Trois séries de tests ont été réalisées, chacune avec une profondeur d'enrobage différente (6″, 10″ et 15″). Chaque série comprenait un échantillon revêtu et un échantillon non revêtu.
Résumé des résultats : Le revêtement n'a pas eu d'incidence significative sur la résistance à l'arrachement.
- 15″ – Revêtement : 61 560 kN (Rupture des barres d’armature)
- 15″ – Non revêtu : 62 210 kN (Rupture des barres d’armature)
- 10″ – Revêtement : 61 750 kN (Rupture des barres d’armature)
- 10″ – Non revêtu : 60 930 kN (Rupture des barres d’armature)
- 6″ – Revêtement : 42 590 kN (rupture du béton)
- 6″ – Non revêtu : 44 760 kN (rupture du béton)

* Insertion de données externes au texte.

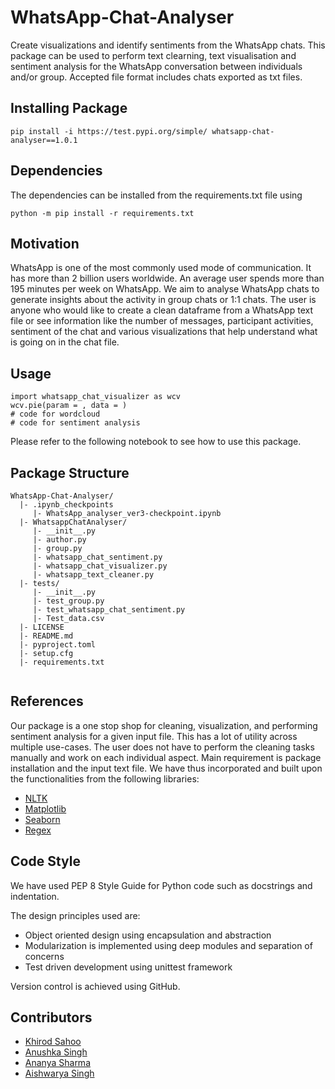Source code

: # WhatsApp-Chat-Analyser
Create visualizations and identify sentiments from the WhatsApp chats. This package can be used to perform text clearning, text visualisation and sentiment analysis for the WhatsApp conversation between individuals and/or group.
Accepted file format includes chats exported as txt files.

## Installing Package
```
pip install -i https://test.pypi.org/simple/ whatsapp-chat-analyser==1.0.1
```

## Dependencies
The dependencies can be installed from the requirements.txt file using
```
python -m pip install -r requirements.txt
```

## Motivation
WhatsApp is one of the most commonly used mode of communication. It has more than 2 billion  users worldwide. An average user spends more than 195 minutes per week on WhatsApp. 
We aim to analyse WhatsApp chats to generate insights about the activity in group chats or 1:1 chats. The user is anyone who would like to create a clean dataframe from a WhatsApp text file or see information like the number of messages, participant activities, sentiment of the chat and various visualizations that help understand what is going on in the chat file. 

## Usage
```
import whatsapp_chat_visualizer as wcv
wcv.pie(param = , data = )
# code for wordcloud
# code for sentiment analysis
```
Please refer to the following notebook to see how to use this package.

## Package Structure
```
WhatsApp-Chat-Analyser/
  |- .ipynb_checkpoints
     |- WhatsApp_analyser_ver3-checkpoint.ipynb
  |- WhatsappChatAnalyser/
     |- __init__.py 
     |- author.py
     |- group.py
     |- whatsapp_chat_sentiment.py
     |- whatsapp_chat_visualizer.py
     |- whatsapp_text_cleaner.py
  |- tests/
     |- __init__.py 
     |- test_group.py
     |- test_whatsapp_chat_sentiment.py
     |- Test_data.csv
  |- LICENSE
  |- README.md
  |- pyproject.toml
  |- setup.cfg
  |- requirements.txt
  
```

## References
Our package is a one stop shop for cleaning, visualization, and performing sentiment analysis for a given input file. This has a lot of utility across multiple use-cases. The user does not have to perform the cleaning tasks manually and work on each individual aspect. Main requirement is package installation and the input text file. We have thus incorporated and built upon the functionalities from the following libraries:
* [NLTK](https://www.nltk.org/)
* [Matplotlib](https://matplotlib.org/)
* [Seaborn](https://seaborn.pydata.org/)
* [Regex](https://docs.python.org/3/library/re.html)

## Code Style

We have used PEP 8 Style Guide for Python code such as docstrings and indentation.

The design principles used are:
* Object oriented design using encapsulation and abstraction
* Modularization is implemented using deep modules and separation of concerns
* Test driven development using unittest framework

Version control is achieved using GitHub.

## Contributors

* [Khirod Sahoo](https://github.com/khirodsahoo93)
* [Anushka Singh](https://github.com/anushka-18)
* [Ananya Sharma](https://github.com/03ananya)
* [Aishwarya Singh](https://github.com/aishwarya-singh25)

Interprétation: Pour des profondeurs d'encastrement plus importantes (25 à 38 cm), les barres d'armature, qu'elles soient revêtues ou non, ont rompu par plastification de l'acier, confirmant que le revêtement n'affectait pas l'adhérence. Pour des profondeurs d'encastrement plus faibles (15 cm), la rupture s'est produite dans le béton lui-même, et non à l'interface, indiquant que l'adhérence était supérieure à la résistance à la traction du béton.
Conformité à la norme
Le revêtement NanoTech Innovation (testé sous le nom d'AnarPrime 3-en-1, convertisseur de rouille, apprêt et scellant) a été officiellement évalué par Accurate Materials Testing & Engineering Ltd. conformément à la norme ASTM E488. Le rapport certifié confirme l'absence d'impact négatif sur l'adhérence entre les barres d'armature et le matériau. Autres normes vérifiées :- ASTM B117 – Résistance au brouillard salin : 300 heures, aucune corrosion visible
- ASTM D870 / G80 / G189 – Résistance à l'eau et à la corrosion sous isolation : aucune dégradation du film
- SSPC-SP3 – Compatibilité de la préparation de surface confirmée
- Conformité aux normes RoHS / REACH / OSHA HazCom 2012 – Environnement et sécurité au travail
Conclusion du rapport
Les résultats officiels des tests d'Accurate Materials Testing & Engineering Ltd. (Rapport n° 10/15/2025) confirment que le revêtement NanoTech Innovation (anciennement testé sous le nom d'AnarPrime 3-en-1 Rust Converter, Primer & Sealer) ne réduit pas la résistance à l'arrachement des barres d'armature ni les performances d'adhérence dans les conditions ASTM E488.
À des profondeurs d'encastrement plus importantes, les ruptures étaient dues à la plastification de l'acier et non à la rupture de l'adhérence, ce qui prouve que le revêtement conserve une parfaite adhérence mécanique. À des profondeurs d'encastrement plus faibles, le béton a cédé avant l'adhérence elle-même, confirmant que l'adhérence du revêtement était supérieure à la résistance à la traction du béton.
De plus, le produit a démontré une forte résistance au brouillard salin (ASTM B117, 300 heures) et une conformité à toutes les principales normes environnementales et de durabilité.
En résumé: Le revêtement innovant NanoTech offre une protection anticorrosion vérifiée sans compromettre les performances structurelles, ce qui le rend adapté aussi bien aux nouvelles installations qu'à la réhabilitation des armatures existantes.